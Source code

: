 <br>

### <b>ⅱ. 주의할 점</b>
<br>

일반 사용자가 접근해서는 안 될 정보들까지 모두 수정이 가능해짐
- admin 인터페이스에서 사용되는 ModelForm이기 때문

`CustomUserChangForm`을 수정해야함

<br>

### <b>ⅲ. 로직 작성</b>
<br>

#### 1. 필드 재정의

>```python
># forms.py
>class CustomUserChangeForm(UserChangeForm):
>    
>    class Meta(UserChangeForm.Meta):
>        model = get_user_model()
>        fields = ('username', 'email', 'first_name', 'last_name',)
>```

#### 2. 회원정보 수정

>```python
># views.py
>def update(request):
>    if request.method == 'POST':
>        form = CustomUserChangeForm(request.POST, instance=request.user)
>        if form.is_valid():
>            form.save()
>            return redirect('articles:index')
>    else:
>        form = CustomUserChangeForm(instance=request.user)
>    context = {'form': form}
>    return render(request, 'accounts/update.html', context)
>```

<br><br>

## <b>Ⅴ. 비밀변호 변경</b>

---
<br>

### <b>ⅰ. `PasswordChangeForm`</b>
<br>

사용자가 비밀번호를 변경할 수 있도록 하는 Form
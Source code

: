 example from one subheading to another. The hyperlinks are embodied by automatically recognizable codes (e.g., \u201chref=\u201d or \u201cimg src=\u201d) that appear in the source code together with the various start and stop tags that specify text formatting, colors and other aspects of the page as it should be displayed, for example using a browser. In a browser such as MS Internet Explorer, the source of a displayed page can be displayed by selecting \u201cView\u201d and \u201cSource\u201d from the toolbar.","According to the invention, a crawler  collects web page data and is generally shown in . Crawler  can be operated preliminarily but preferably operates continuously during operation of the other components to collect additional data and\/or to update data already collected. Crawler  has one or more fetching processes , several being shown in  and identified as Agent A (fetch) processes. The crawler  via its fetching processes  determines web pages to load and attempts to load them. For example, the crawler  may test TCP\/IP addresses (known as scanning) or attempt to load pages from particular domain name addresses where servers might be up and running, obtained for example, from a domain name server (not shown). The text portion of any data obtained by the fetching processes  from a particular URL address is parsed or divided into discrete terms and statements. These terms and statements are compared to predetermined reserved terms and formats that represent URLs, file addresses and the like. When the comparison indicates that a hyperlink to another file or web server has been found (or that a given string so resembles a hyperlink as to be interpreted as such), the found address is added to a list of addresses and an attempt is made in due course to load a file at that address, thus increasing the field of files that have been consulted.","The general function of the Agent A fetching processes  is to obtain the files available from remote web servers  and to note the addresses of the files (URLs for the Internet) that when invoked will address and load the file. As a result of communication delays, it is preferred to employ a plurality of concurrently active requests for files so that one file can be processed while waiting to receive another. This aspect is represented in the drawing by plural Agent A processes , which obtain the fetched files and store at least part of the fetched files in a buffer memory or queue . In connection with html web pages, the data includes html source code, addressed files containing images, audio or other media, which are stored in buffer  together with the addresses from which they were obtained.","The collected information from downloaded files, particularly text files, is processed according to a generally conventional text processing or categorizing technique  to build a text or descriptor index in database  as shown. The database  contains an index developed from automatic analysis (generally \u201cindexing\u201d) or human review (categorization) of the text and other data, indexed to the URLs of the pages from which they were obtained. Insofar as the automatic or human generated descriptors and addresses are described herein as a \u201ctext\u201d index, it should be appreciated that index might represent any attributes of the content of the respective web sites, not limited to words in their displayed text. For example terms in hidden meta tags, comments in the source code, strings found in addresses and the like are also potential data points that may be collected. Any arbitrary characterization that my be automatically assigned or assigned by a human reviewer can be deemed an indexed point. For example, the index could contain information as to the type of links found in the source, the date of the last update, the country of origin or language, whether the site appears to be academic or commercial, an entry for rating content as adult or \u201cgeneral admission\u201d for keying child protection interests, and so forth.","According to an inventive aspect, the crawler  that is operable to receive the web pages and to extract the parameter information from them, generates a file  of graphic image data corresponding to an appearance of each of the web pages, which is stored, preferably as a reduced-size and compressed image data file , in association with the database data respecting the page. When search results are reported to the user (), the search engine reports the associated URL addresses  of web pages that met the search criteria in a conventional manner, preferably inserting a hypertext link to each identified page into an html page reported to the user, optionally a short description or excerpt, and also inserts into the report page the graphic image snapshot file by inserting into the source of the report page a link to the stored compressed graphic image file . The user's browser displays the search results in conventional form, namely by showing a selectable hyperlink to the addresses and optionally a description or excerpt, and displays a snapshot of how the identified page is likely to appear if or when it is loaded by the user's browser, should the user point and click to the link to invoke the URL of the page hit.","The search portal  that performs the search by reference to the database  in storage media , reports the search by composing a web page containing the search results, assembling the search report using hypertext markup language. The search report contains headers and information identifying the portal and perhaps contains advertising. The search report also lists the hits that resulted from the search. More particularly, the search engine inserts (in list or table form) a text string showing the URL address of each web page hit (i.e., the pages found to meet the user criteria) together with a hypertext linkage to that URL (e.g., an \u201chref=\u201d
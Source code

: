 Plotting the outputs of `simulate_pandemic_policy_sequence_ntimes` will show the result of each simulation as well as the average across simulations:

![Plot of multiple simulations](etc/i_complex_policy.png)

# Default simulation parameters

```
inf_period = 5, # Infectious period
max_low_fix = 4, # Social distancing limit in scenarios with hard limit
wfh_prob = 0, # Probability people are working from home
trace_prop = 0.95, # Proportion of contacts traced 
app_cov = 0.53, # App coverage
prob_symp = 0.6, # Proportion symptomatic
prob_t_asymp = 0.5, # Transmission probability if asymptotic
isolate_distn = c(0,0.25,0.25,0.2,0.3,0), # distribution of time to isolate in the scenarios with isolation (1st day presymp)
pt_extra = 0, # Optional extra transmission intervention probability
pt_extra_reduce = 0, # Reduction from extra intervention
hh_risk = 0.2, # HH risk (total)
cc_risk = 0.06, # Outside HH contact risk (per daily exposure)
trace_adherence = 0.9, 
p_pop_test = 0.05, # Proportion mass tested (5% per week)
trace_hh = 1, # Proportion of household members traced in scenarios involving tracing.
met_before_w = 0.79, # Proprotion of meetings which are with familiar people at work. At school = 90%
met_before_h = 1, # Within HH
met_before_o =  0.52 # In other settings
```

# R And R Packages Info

**********

▸ Your assignment
Wherever a line of the data holds "사용자가", copy that line.

▸ Output
일반 사용자가 접근해서는 안 될 정보들까지 모두 수정이 가능해짐
사용자가 비밀번호를 변경할 수 있도록 하는 Form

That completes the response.